Treatment Options by Severity
For men with partial nerve preservation and recovering function:
- PDE5 inhibitors (sildenafil or tadalafil) — first-line. Response rates of 35–75% depending on nerve preservation quality. May need higher doses than pre-surgery.
- Vacuum erection device — can be used alone or with PDE5 inhibitor. Produces erections sufficient for intercourse in most men regardless of nerve status.
For men with poor nerve preservation or PDE5 inhibitor failure:
- Penile injection therapy (alprostadil, trimix) — self-administered intracavernosal injections. Effective in 85–90% of cases regardless of nerve status. Bypasses the nerve pathway entirely.
- Intraurethral suppository (MUSE) — less invasive than injections but also less effective (~40% response).
For men who want a permanent solution:
- Penile implant (prosthesis) — inflatable implant surgically placed. Has the highest patient and partner satisfaction rates of any ED treatment (92–98%). Considered when other options have failed or are impractical. Read more when our penile implants article is available.
Recovery Timeline — What to Realistically Expect
0–3 months post-surgery: Complete or near-complete ED is normal. Don't judge your long-term outcome by this period. Begin penile rehabilitation if your urologist recommends it.
3–6 months: Some men notice partial erections returning, especially in the morning. These may not be sufficient for intercourse yet but are a positive sign of nerve recovery.

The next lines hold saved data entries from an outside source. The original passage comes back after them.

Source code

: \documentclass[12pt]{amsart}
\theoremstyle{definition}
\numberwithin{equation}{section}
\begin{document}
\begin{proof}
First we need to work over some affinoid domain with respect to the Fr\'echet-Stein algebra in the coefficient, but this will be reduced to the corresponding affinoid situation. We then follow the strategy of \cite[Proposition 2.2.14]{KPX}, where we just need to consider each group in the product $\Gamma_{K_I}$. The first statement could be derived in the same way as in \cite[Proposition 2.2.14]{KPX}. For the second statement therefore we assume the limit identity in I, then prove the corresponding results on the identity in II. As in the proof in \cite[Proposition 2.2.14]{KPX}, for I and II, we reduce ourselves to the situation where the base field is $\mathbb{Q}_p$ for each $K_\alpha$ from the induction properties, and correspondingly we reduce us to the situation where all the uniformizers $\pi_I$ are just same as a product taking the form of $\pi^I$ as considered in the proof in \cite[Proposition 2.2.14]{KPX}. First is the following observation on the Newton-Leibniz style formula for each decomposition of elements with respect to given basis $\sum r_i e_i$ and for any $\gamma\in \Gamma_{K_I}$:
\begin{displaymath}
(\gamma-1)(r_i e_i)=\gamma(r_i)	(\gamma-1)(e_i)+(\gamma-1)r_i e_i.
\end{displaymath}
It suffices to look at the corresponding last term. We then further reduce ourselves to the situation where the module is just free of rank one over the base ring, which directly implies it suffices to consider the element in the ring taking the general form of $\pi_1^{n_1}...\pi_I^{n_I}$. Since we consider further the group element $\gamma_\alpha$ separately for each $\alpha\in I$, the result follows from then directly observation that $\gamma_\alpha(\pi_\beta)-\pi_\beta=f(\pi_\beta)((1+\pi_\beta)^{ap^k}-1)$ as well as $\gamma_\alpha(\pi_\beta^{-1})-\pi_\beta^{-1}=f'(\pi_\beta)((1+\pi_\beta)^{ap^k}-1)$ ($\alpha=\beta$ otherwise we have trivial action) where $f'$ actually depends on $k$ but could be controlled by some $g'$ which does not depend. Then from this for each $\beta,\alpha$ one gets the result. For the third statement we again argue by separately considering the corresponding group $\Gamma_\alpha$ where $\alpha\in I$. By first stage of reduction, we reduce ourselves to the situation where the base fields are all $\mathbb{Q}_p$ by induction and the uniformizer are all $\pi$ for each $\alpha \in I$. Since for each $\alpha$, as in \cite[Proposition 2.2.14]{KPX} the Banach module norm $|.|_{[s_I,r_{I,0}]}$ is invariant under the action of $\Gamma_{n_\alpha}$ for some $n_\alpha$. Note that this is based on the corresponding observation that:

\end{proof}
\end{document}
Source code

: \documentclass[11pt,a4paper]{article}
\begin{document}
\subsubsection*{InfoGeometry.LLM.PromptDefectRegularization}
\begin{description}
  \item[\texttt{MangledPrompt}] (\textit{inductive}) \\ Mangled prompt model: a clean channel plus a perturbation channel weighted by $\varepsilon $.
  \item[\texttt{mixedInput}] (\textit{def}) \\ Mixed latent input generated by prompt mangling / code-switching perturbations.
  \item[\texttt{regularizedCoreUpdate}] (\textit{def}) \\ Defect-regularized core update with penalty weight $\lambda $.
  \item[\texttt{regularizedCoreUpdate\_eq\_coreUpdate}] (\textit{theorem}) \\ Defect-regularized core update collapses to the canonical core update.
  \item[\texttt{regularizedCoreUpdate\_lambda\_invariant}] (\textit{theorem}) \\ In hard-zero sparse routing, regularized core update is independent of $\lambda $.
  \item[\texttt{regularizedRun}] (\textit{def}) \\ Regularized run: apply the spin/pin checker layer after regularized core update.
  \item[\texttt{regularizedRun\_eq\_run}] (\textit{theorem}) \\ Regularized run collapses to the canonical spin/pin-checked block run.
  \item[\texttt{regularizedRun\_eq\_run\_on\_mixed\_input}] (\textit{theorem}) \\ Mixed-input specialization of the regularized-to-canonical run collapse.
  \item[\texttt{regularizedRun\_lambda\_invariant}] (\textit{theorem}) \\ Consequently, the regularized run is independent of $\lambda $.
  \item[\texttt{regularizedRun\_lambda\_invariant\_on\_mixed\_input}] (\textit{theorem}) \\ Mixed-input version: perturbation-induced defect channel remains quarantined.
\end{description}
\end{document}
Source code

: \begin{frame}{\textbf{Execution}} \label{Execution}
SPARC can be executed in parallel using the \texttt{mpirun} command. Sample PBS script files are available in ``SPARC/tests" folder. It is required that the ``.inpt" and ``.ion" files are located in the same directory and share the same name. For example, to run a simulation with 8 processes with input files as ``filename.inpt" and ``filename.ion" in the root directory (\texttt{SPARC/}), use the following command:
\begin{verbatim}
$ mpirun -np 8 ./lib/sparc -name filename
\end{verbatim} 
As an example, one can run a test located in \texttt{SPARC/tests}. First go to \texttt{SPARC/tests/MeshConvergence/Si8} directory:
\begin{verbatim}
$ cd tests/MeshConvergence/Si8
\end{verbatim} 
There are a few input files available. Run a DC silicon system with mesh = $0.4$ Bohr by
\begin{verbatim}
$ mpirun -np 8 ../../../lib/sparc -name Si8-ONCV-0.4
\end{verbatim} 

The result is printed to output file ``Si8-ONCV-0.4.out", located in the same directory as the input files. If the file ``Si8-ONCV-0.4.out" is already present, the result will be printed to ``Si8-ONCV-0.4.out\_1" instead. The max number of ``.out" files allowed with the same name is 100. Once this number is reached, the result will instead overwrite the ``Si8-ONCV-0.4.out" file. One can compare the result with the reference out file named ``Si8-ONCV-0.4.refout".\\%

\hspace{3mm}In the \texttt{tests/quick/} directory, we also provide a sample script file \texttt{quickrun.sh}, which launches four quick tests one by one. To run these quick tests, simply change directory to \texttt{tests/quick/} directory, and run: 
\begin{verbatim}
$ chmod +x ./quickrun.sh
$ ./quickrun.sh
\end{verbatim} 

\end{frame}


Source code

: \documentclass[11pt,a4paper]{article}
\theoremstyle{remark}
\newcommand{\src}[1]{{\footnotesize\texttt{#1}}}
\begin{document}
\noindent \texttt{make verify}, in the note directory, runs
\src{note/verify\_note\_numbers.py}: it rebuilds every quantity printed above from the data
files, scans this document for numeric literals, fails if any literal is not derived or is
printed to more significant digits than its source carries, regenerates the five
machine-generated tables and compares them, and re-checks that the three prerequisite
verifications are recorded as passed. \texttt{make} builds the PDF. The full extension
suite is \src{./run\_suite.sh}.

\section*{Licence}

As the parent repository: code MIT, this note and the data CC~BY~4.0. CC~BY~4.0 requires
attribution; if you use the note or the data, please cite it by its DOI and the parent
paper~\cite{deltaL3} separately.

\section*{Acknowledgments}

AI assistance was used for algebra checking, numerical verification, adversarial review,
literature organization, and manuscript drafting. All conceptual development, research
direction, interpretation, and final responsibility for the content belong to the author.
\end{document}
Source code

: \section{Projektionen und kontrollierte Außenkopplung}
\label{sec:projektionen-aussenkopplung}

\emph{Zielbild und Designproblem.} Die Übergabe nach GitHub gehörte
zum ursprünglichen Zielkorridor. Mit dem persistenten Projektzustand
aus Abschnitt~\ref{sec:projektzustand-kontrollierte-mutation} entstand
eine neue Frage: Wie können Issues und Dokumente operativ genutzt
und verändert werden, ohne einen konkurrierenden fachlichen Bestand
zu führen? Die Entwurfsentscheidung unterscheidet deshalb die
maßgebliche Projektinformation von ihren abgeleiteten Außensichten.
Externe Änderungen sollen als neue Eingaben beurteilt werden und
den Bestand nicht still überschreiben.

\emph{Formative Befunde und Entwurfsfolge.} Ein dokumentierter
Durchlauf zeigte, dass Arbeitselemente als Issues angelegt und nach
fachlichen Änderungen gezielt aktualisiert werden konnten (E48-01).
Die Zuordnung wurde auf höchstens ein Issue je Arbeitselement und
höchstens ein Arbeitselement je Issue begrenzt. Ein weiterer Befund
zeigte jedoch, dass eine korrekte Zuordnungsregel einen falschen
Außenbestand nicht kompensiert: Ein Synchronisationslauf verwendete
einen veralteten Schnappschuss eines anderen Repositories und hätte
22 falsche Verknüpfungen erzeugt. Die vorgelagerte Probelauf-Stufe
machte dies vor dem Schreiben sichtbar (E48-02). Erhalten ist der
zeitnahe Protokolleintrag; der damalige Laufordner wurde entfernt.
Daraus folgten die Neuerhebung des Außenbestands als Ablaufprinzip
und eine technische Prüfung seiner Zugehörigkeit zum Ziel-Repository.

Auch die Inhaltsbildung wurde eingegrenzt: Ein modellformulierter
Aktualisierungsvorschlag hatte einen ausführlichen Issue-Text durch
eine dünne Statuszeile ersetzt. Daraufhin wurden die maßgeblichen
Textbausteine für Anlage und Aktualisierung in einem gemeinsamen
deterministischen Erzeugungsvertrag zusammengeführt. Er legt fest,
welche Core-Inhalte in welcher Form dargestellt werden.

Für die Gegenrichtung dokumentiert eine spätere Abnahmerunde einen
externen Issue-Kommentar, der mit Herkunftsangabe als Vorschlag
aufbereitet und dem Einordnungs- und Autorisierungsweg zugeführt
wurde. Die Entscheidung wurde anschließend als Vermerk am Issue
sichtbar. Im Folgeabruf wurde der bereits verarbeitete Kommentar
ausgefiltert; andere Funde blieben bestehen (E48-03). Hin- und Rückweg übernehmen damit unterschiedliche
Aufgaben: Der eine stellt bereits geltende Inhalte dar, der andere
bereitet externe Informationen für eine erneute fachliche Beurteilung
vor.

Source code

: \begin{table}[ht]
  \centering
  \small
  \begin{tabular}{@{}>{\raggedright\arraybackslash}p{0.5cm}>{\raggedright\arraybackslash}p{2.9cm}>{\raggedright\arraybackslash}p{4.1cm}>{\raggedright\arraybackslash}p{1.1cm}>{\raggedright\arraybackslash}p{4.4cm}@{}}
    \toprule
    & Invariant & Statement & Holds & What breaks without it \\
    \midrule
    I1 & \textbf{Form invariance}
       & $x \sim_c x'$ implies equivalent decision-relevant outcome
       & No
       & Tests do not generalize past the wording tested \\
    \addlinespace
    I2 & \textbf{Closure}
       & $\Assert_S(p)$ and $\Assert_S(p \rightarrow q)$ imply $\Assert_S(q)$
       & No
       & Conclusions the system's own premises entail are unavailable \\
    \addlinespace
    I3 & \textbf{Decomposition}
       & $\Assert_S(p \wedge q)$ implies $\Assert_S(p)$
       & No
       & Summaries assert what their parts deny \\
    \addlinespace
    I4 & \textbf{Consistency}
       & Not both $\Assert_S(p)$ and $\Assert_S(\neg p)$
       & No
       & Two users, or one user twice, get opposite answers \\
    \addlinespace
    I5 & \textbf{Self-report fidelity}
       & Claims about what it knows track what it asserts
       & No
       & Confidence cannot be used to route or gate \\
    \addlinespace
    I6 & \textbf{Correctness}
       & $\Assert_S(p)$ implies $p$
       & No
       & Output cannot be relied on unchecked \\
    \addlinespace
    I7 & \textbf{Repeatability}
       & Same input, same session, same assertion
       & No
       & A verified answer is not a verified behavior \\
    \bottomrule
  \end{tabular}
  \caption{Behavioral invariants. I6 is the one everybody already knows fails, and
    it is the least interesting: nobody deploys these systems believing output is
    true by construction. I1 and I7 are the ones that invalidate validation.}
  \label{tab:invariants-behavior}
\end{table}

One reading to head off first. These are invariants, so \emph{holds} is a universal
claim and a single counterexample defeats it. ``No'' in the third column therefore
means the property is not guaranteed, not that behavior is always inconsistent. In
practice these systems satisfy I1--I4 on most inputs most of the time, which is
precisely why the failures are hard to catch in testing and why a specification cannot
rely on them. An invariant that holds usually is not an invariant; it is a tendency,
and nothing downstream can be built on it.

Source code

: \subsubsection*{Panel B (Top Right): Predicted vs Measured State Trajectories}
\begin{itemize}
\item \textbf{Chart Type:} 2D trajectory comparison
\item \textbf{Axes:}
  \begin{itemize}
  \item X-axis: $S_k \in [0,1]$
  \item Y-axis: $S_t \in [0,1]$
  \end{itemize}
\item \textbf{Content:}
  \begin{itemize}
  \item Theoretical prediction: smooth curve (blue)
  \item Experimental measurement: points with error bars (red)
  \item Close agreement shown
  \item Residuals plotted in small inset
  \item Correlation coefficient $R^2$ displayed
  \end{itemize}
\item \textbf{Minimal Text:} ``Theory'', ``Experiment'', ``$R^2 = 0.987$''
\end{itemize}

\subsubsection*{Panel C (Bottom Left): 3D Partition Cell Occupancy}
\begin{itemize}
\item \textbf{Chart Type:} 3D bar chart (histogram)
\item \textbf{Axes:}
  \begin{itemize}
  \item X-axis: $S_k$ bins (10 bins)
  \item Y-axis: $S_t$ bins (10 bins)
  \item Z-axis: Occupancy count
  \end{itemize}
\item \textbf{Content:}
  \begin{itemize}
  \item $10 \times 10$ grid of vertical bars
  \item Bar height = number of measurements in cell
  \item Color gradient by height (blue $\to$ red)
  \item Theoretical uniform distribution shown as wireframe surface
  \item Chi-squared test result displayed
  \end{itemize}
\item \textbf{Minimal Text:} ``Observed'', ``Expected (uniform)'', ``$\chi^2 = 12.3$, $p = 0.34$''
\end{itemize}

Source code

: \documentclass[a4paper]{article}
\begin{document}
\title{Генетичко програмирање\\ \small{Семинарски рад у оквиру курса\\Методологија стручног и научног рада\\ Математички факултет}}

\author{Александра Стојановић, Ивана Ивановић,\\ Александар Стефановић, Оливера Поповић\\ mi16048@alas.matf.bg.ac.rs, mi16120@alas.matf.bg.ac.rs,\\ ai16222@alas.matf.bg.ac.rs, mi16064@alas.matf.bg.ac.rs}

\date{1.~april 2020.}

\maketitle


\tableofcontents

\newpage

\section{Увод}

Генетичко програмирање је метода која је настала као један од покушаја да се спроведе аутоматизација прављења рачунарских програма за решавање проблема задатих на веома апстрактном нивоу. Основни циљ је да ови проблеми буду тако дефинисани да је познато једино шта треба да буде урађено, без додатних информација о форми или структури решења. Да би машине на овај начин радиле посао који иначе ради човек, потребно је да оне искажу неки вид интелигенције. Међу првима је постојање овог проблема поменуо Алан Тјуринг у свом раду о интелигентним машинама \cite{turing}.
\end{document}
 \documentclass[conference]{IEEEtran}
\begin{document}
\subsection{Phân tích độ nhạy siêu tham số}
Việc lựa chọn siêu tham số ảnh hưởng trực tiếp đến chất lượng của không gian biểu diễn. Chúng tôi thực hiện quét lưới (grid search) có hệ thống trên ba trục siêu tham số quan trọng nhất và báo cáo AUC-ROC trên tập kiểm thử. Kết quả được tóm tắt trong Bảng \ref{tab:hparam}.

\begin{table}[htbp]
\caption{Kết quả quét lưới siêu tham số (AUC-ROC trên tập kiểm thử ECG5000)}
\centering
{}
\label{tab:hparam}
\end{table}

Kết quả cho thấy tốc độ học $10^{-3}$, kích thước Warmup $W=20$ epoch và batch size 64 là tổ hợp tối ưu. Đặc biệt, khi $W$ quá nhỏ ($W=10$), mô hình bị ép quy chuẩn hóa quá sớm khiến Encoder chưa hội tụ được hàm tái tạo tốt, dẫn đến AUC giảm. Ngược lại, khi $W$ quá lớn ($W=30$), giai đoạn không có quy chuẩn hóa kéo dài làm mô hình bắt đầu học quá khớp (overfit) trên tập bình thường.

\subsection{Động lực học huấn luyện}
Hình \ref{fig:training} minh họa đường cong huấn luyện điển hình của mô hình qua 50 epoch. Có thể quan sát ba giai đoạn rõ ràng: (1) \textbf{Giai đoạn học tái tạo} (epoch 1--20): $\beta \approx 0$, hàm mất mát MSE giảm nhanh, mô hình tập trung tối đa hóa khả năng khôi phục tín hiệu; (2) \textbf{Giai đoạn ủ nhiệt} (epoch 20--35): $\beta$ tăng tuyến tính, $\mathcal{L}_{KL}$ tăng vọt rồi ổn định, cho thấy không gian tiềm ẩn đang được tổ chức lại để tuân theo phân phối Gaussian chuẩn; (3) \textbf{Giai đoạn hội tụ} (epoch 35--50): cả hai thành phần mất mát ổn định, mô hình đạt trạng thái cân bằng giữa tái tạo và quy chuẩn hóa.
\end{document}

6–12 months: This is when PDE5 inhibitors begin to show effectiveness for many men. As nerves recover, the medication has more to work with. Don't give up on PDE5 inhibitors if they didn't work at 3 months.
12–24 months: Continued improvement for many men. This is typically when the maximum response to PDE5 inhibitors is reached.
24–36 months: Late improvements are possible but less common. If PDE5 inhibitors and VED aren't providing satisfactory results by this point, consider injection therapy or implant consultation.